Task statement: The required output is the lines below from the line containing "而且什么呢？而且在这儿的话是" to the line containing "要比杭州男孩子低差不多1。5", inclusive, retyped exactly. No other lines belong in it.

Material for this exercise:
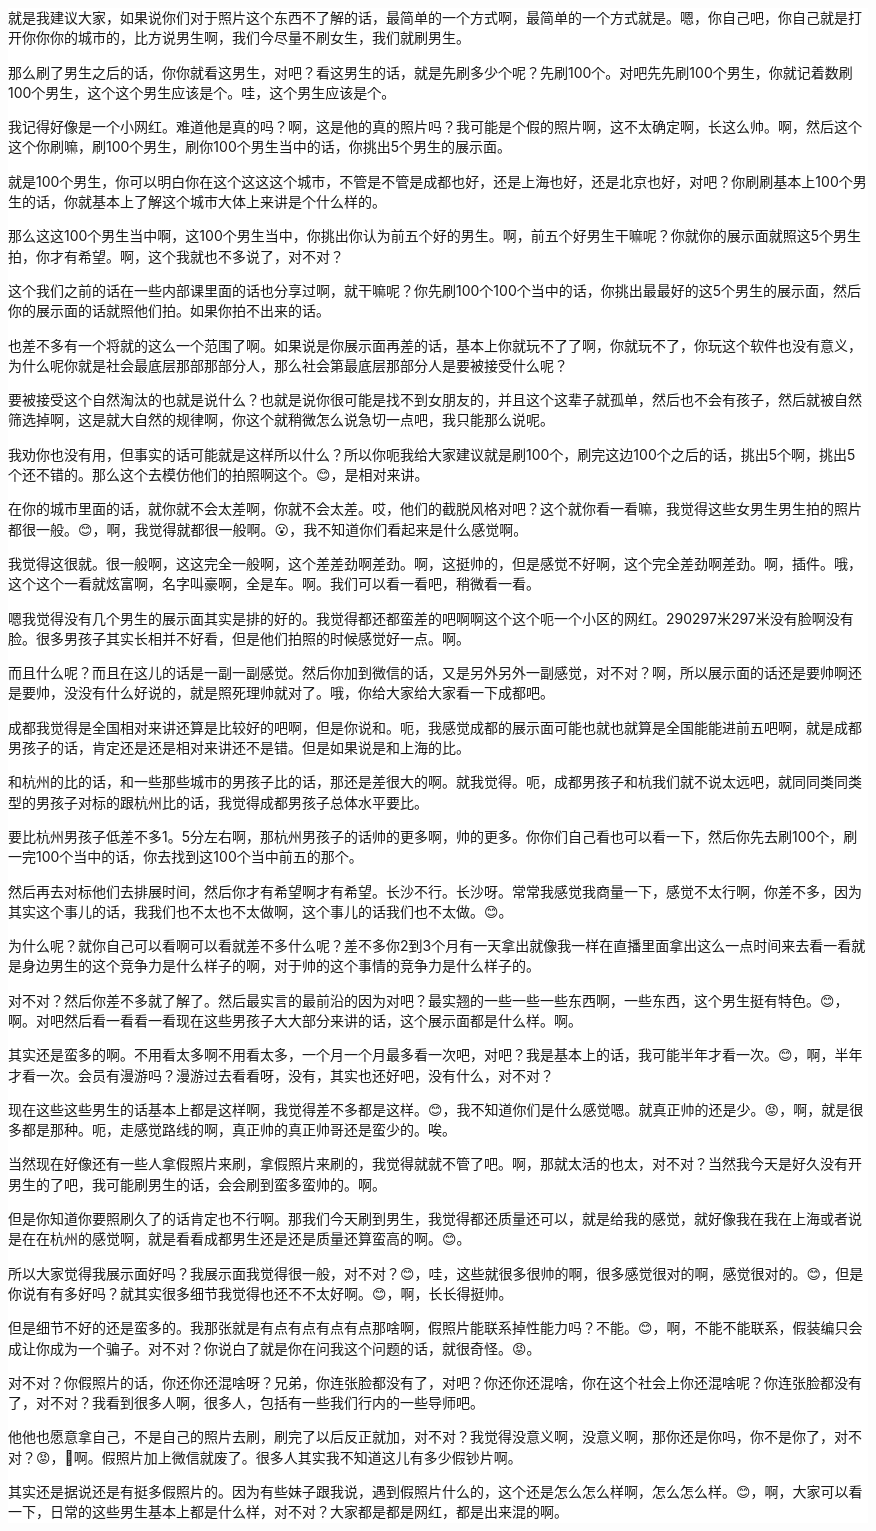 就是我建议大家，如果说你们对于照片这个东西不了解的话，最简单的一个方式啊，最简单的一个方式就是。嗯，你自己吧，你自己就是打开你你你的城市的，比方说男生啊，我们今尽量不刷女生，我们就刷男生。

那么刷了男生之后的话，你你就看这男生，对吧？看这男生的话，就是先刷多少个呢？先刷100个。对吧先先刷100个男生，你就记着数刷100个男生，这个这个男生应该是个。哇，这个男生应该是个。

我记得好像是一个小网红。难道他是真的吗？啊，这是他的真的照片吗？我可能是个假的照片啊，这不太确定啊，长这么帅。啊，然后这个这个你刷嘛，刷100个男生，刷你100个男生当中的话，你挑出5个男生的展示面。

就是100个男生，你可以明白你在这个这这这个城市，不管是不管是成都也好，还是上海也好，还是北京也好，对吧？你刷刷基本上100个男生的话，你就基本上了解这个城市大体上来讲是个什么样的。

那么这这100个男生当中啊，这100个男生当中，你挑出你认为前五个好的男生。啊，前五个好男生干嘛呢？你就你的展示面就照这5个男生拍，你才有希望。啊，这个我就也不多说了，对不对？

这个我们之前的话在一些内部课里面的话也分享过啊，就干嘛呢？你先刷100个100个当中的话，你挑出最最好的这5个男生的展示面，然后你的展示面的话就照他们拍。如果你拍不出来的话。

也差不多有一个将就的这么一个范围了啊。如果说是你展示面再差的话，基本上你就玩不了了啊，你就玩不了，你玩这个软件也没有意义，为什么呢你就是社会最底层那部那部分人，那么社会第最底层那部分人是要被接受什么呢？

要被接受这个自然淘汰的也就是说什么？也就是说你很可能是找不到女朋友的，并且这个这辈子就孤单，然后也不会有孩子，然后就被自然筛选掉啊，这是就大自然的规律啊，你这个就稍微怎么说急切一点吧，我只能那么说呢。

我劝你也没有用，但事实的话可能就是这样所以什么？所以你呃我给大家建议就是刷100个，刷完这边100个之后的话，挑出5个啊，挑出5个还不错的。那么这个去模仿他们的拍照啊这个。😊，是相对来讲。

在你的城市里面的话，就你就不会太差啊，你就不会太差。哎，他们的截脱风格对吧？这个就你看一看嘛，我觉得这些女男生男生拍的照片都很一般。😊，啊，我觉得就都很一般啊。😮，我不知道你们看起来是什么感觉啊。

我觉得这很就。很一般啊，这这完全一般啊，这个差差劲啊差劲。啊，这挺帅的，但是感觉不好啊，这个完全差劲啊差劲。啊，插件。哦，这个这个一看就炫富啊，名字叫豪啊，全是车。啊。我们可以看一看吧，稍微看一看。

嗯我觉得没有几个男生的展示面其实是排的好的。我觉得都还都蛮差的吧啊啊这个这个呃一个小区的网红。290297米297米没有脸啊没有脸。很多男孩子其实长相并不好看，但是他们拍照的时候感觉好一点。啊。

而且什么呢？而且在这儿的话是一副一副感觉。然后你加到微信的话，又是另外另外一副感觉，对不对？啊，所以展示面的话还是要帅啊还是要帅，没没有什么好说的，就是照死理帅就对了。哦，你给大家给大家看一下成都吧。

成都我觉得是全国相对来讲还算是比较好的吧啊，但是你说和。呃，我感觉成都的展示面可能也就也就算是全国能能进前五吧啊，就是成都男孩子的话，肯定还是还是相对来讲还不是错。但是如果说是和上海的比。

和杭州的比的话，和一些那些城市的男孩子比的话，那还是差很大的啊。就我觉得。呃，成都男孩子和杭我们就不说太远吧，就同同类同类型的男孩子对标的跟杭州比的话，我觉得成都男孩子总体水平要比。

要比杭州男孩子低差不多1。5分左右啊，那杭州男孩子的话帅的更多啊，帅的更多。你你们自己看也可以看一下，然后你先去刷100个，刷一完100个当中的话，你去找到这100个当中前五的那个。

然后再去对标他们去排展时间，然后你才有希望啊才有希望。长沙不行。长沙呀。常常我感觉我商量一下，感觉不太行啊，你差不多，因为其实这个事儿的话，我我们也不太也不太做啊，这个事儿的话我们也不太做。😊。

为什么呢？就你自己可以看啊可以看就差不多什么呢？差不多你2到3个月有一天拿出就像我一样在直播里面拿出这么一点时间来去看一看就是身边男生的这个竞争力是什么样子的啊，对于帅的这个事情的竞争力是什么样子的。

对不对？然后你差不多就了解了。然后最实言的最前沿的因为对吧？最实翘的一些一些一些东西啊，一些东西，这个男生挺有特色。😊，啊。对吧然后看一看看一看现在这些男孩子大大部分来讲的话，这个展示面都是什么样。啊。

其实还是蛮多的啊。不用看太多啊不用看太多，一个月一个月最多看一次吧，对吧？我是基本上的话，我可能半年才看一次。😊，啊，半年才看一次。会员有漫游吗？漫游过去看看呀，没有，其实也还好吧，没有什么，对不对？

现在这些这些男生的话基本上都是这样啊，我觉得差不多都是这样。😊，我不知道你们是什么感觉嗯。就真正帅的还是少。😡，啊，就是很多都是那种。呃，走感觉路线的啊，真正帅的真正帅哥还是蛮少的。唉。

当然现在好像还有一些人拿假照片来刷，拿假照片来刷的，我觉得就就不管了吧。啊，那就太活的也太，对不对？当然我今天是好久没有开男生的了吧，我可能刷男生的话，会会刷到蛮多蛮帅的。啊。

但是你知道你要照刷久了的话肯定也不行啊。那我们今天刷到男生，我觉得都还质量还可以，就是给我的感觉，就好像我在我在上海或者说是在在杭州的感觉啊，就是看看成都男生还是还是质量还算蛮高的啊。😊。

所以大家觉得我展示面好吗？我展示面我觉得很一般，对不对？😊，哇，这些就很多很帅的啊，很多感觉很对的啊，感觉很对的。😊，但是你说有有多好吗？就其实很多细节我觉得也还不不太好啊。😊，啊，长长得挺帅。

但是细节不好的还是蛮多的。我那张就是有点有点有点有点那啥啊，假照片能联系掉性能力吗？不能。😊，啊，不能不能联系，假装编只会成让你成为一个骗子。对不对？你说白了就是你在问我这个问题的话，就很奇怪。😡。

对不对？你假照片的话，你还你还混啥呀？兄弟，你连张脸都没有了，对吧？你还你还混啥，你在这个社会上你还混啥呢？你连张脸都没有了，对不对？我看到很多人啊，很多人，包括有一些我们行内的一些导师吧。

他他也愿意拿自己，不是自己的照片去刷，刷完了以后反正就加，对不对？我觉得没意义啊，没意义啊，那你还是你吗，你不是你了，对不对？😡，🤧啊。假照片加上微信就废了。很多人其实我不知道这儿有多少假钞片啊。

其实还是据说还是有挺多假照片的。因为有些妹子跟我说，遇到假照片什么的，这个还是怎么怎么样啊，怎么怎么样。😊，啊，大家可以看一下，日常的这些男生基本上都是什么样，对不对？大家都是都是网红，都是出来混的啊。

Expected answer:
而且什么呢？而且在这儿的话是一副一副感觉。然后你加到微信的话，又是另外另外一副感觉，对不对？啊，所以展示面的话还是要帅啊还是要帅，没没有什么好说的，就是照死理帅就对了。哦，你给大家给大家看一下成都吧。

成都我觉得是全国相对来讲还算是比较好的吧啊，但是你说和。呃，我感觉成都的展示面可能也就也就算是全国能能进前五吧啊，就是成都男孩子的话，肯定还是还是相对来讲还不是错。但是如果说是和上海的比。

和杭州的比的话，和一些那些城市的男孩子比的话，那还是差很大的啊。就我觉得。呃，成都男孩子和杭我们就不说太远吧，就同同类同类型的男孩子对标的跟杭州比的话，我觉得成都男孩子总体水平要比。

要比杭州男孩子低差不多1。5分左右啊，那杭州男孩子的话帅的更多啊，帅的更多。你你们自己看也可以看一下，然后你先去刷100个，刷一完100个当中的话，你去找到这100个当中前五的那个。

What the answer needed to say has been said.